Thereafter, a second conductive layer is formed. As the second
conductive layer, Cr, Mo, Ta, Al, the thin films comprising alloy
where other materials are doped to these elements, layer where
different metal films are stacked, or layer where composition
varies in thickness direction may be used. The second conductive
layer is partly covered with the third conductive layer by the
process described later, and in order to obtain electric contact
therebetween, the second conductive layer should have low contact
resistance at least in the region contacting to the third
conductive layer. For example, when ITO is used as the third
conductive layer, high melting point metal such as Cr or Mo is
preferable for the second conductive layer. After that, with the
third photolithography process, the second conductive layer is
patterned to form the data line 4, a drain electrode 10, the
extended scanning line 14 and the extended auxiliary capacitance
line 15, the extended scanning line 14 and the extended auxiliary
capacitance line 15 range from near display area to near respective
terminal electrode region. The extended auxiliary capacitance line
15 is electrically connected to a third conductive layer described
latter at the region near the display area and at the region near
the terminal.
[0079] Preceding to the third conductive layer, a second insulating
layer (not shown), which constitutes a passivation film, is formed
using a film deposition apparatus such as plasma CVD equipment.
Thereafter, through processes such as a forth photolithography and
a dry etching succeeding thereto, contact holes 8 through the first
insulating layer or through the first and second insulating layer
are formed. At this time, on the gate line 2 near the display area
and on the collected auxiliary capacitance line 13 near the display
area, contact holes as many as possible and/or a contact hole as
large as possible are formed. Then, the third conductive layer is
formed by a method such as sputtering. As the third conductive
layer, transparent conductive film such as ITO is used for
transmissive type display device, and opaque metal film such as Cr
is used for reflective type display device. Subjecting the third
conductive layer to a photolithography and succeeding etching
process, the connecting patterns 7, the terminal electrodes 6 and
the pixel electrode 5 are formed. Via the connecting pattern 7 thus
formed, the gate line 2 and the extended scanning line 14 are
electrically connected at the region near the display area.

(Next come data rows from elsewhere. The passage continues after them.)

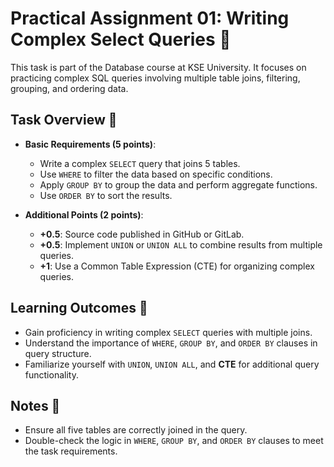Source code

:# Practical Assignment 01: Writing Complex Select Queries 📝

This task is part of the Database course at KSE University. It focuses on practicing complex SQL queries involving multiple table joins, filtering, grouping, and ordering data.

## Task Overview 📄

- **Basic Requirements (5 points)**:
    - Write a complex `SELECT` query that joins 5 tables.
    - Use `WHERE` to filter the data based on specific conditions.
    - Apply `GROUP BY` to group the data and perform aggregate functions.
    - Use `ORDER BY` to sort the results.

- **Additional Points (2 points)**:
    - **+0.5**: Source code published in GitHub or GitLab.
    - **+0.5**: Implement `UNION` or `UNION ALL` to combine results from multiple queries.
    - **+1**: Use a Common Table Expression (CTE) for organizing complex queries.

## Learning Outcomes 🎯

- Gain proficiency in writing complex `SELECT` queries with multiple joins.
- Understand the importance of `WHERE`, `GROUP BY`, and `ORDER BY` clauses in query structure.
- Familiarize yourself with `UNION`, `UNION ALL`, and **CTE** for additional query functionality.

## Notes 📝

- Ensure all five tables are correctly joined in the query.
- Double-check the logic in `WHERE`, `GROUP BY`, and `ORDER BY` clauses to meet the task requirements.
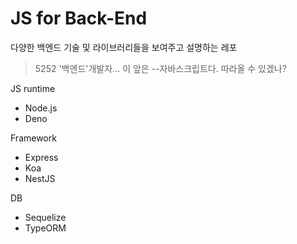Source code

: # JS for Back-End

다양한 백엔드 기술 및 라이브러리들을 보여주고 설명하는 레포

> 5252 '백엔드'개발자... 이 앞은 --자바스크립트다. 따라올 수 있겠나?

JS runtime

- Node.js
- Deno

Framework

- Express
- Koa
- NestJS

DB

- Sequelize
- TypeORM
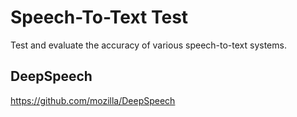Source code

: Speech-To-Text Test
===================

Test and evaluate the accuracy of various speech-to-text systems.

DeepSpeech
----------

https://github.com/mozilla/DeepSpeech
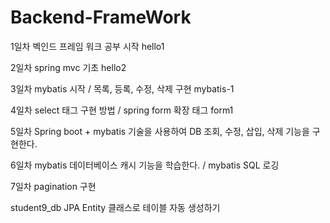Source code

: # Backend-FrameWork

1일차
벡인드 프레임 워크 공부 시작 hello1

2일차
spring mvc 기초 hello2

3일차
mybatis 시작 / 목록, 등록, 수정, 삭제 구현 mybatis-1

4일차
select 태그 구현 방법 / 
spring form 확장 태그 form1

5일차
Spring boot + mybatis 기술을 사용하여 DB 조회, 수정, 삽입, 삭제 기능을 구현한다.

6일차
mybatis 데이터베이스 캐시 기능을 학습한다. / 
mybatis SQL 로깅

7일차 
pagination 구현

student9_db
JPA Entity 클래스로 테이블 자동 생성하기
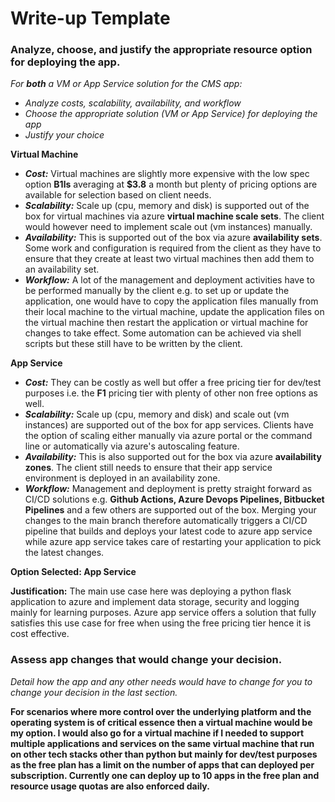 # Write-up Template

### Analyze, choose, and justify the appropriate resource option for deploying the app.

*For **both** a VM or App Service solution for the CMS app:*
- *Analyze costs, scalability, availability, and workflow*
- *Choose the appropriate solution (VM or App Service) for deploying the app*
- *Justify your choice*

**Virtual Machine**
- ***Cost:*** Virtual machines are slightly more expensive with the low spec option **B1ls** averaging at **$3.8** a month but plenty of pricing options are available for selection based on client needs.
- ***Scalability:*** Scale up (cpu, memory and disk) is supported out of the box for virtual machines via azure **virtual machine scale sets**. The client would however need to implement scale out (vm instances) manually.
- ***Availability:*** This is supported out of the box via azure **availability sets**. Some work and configuration is required from the client as they have to ensure that they create at least two virtual machines then add them to an availability set.
- ***Workflow:*** A lot of the management and deployment activities have to be performed manually by the client e.g. to set up or update the application, one would have to copy the application files manually from their local machine to the virtual machine, update the application files on the virtual machine then restart the application or virtual machine for changes to take effect. Some automation can be achieved via shell scripts but these still have to be written by the client.

**App Service**
- ***Cost:*** They can be costly as well but offer a free pricing tier for dev/test purposes i.e. the **F1** pricing tier with plenty of other non free options as well.
- ***Scalability:*** Scale up (cpu, memory and disk) and scale out (vm instances) are supported out of the box for app services. Clients have the option of scaling either manually via azure portal or the command line or automatically via azure's autoscaling feature.
- ***Availability:*** This is also supported out for the box via azure **availability zones**. The client still needs to ensure that their app service environment is deployed in an availability zone.
- ***Workflow:*** Management and deployment is pretty straight forward as CI/CD solutions e.g. **Github Actions, Azure Devops Pipelines, Bitbucket Pipelines** and a few others are supported out of the box. Merging your changes to the main branch therefore automatically triggers a CI/CD pipeline that builds and deploys your latest code to azure app service while azure app service takes care of restarting your application to pick the latest changes.

**Option Selected: App Service**

**Justification:** The main use case here was deploying a python flask application to azure and implement data storage, security and logging mainly for learning purposes. Azure app service offers a solution that fully satisfies this use case for free when using the free pricing tier hence it is cost effective.

### Assess app changes that would change your decision.

*Detail how the app and any other needs would have to change for you to change your decision in the last section.*

**For scenarios where more control over the underlying platform and the operating system is of critical essence then a virtual machine would be my option. I would also go for a virtual machine if I needed to support multiple applications and services on the same virtual machine that run on other tech stacks other than python but mainly for dev/test purposes as the free plan has a limit on the number of apps that can deployed per subscription. Currently one can deploy up to 10 apps in the free plan and resource usage quotas are also enforced daily.**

Similarly, the collected auxiliary capacitance line 13 and the
extended auxiliary capacitance line 15 are electrically connected
by the connecting pattern 7 at the region near the display
area.
[0080] According to the present embodiment as described above, in
addition to the advantages of the above embodiment 3, the collected
auxiliary capacitance line and the extended auxiliary capacitance
line can be formed even in a side where the extended scanning line
for the gate line toward the terminal is formed. Of course, another
collected auxiliary capacitance line and another extended auxiliary
capacitance line (not shown) may be formed in a side where no
extended scanning line is formed to obtain another signal path for
transmitting a signal to the auxiliary capacitance lines in the
display area. Thereby, delay in common signal applied to the
auxiliary capacitance line is further decreased.
[0081] By using an array substrate according to the present
embodiment and sandwiching liquid crystal with a counter substrate
on which at least a common electrode and a color filter are
provided, a display device of superior image, in which unevenness
caused by delay in gate signals is suppressed and unevenness caused
by delay in common signal is further suppressed, is obtained.
[0082] Moreover, the extended scanning line and the extended
auxiliary capacitance line are formed neither in manufacturing step
for the terminal and pixel electrodes nor in manufacturing step for
the collected auxiliary capacitance line. However, if increase in
resistance of the extended scanning line or the extended auxiliary
capacitance line falls within an acceptable value, either of or
both of them may be formed through the step for the terminal and
pixel electrodes.
Embodiment 5
[0083] FIGS. 7 and 8 show interconnection between lines at the
region near the display area according to Embodiment 5 of the
present invention.
[0084] FIGS. 7(a) and 8(a) are plan view showing a connection
between the gate line 2 and the extended scanning line 14, while
FIGS. 7(b) and 8(b) show a cross sectional view taken along line
E-E in FIG. 7(a) and line F-F in FIG. 8(a) respectively.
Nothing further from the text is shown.